The Endocrine Society’s guidelines recommend screening for CS using one of the following tests, because they evaluate common features of CS: the corticotroph feedback to cortisol with 1-mg dexamethasone suppression test (1-mg DST); the cortisol rhythm with late night salivary cortisol (LNSC) assay; and the daily cortisol excretion with 24-h urinary-free cortisol (UFC) measurement [5]. CS is a rare disease; otherwise, its signs and symptoms could be very common: screening test should prefer sensitivity (SE) rather than specificity (SP).

Salivary cortisol is increasingly used to assess adrenal-related disorders [6]. Since the impairment of circadian cortisol rhythm is a peculiar marker of CS [3, 5], LNSC seems the best choice to screen for CS because of its non-invasive, stress-free, and easy collection in outpatients [6,7,8,9,10,11]. Chemiluminescent immunoassays (CLIA) are worldwide used in clinical chemistry to measure cortisol; however, they suffer of cross reactivity with other steroids (especially cortisone), therefore, increasing the number of false-positive results. Endocrine Society guidelines suggest to use mass spectrometry [5]; however, its use in clinical practice is limited [12], and some authors advocate to study the real diagnostic accuracy of chemiluminescence before to discard it, since the diagnostic accuracy of LNSC measured with liquid chromatography–tandem mass spectrometry (LC–MS/MS) is not so superior [13].

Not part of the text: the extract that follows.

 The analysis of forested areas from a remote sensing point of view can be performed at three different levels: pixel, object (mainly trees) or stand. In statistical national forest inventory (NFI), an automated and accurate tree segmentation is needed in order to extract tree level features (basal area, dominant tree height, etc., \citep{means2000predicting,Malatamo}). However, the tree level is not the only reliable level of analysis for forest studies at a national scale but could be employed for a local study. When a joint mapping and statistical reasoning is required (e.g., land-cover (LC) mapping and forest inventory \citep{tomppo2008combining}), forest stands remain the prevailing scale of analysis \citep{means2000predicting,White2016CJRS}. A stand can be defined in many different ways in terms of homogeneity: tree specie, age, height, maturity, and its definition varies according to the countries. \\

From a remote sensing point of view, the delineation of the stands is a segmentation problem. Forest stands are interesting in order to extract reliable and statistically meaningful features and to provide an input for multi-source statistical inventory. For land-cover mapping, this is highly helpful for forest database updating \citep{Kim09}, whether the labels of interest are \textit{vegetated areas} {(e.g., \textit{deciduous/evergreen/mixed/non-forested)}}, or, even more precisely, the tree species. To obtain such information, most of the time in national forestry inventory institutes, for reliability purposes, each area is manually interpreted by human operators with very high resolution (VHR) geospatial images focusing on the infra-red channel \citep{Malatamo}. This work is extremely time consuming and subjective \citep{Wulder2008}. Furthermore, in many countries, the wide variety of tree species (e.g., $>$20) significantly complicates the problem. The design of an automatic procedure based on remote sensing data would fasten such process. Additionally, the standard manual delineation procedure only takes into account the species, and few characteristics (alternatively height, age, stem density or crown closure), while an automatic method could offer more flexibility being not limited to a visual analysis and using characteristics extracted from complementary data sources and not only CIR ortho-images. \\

The aims of our study were: a) to study the diagnostic accuracy of LNSC in a large series of consecutive patients in a prospective study; b) to consider the SP of LNSC in different control groups; and c) to compare the results obtained in CLIA with LC–MS/MS.

Materials and methods

Patients and protocol

We prospectively evaluated 281 consecutive patients, from November 2010 to December 2014, routinely attending the Division of Endocrinology in Ancona:

  1. (a)

    Control group 117 subjects with uni- or multinodular goitre. There were 51 males and 66 females, mean age 45 years (range 23–72), and their mean body mass index (BMI) was 22.8 ± 1.3 kg/m2. Exclusion criteria were BMI < 20 or > 25 kg/m2, mental disorders, pregnancy or puerperium, current steroid, or estro-progestinic treatment.

  2. (b)

    Suspected CS 164 patients, on the basis of clinical signs or symptoms. The presence of at least three common features of hypercortisolism (summarized in Fig. 1), BMI > 30 kg/m2, uncontrolled diabetes mellitus, or adrenal incidentaloma was sufficient to suspect CS. We considered as suspected CS 52 males and 112 females, mean age was 43 years (range 18–79), and mean BMI was 30.8 ± 8.5 kg/m2. Imaging features of adrenal malignancies, biochemical evidence of primary aldosteronism, and pheochromocytoma were exclusion criteria in subjects with adrenal incidentaloma.

    Fig. 1
    figure 1

    Prevalence of signs and symptoms in the suspected-CS group

All subjects were outpatients and collected one saliva sample among 23.00 and 24.00, and a written form was provided to ensure a proper saliva collection.

In case of increased LNSC, high clinical suspicion of CS or adrenal incidentaloma, patients were hospitalized to measure UFC (three collections in consecutive days), to assess midnight serum cortisol (MSC) and serum cortisol suppression after 1-mg DST. Serum and urinary cortisol levels were measured with an electro-chemiluminescence immunoassay (ECLIA Roche, Modular E170, Indianapolis, IN, USA).

To exclude possible interferences, patients have to avoid the use of glucocorticoid or estrogen drugs for at least 8 weeks; saliva collection was performed at least 60 min after smoking, eating, or drinking something, brushing teeth; hepatic and renal diseases were excluded in all subjects (healthy controls and suspected CS). If a patient assumed a drug known to affect tests that could not be discontinued, we discarded the results. To avoid false-negative results, all non-CS patients were re-assessed after 12 months, to exclude cyclical CS.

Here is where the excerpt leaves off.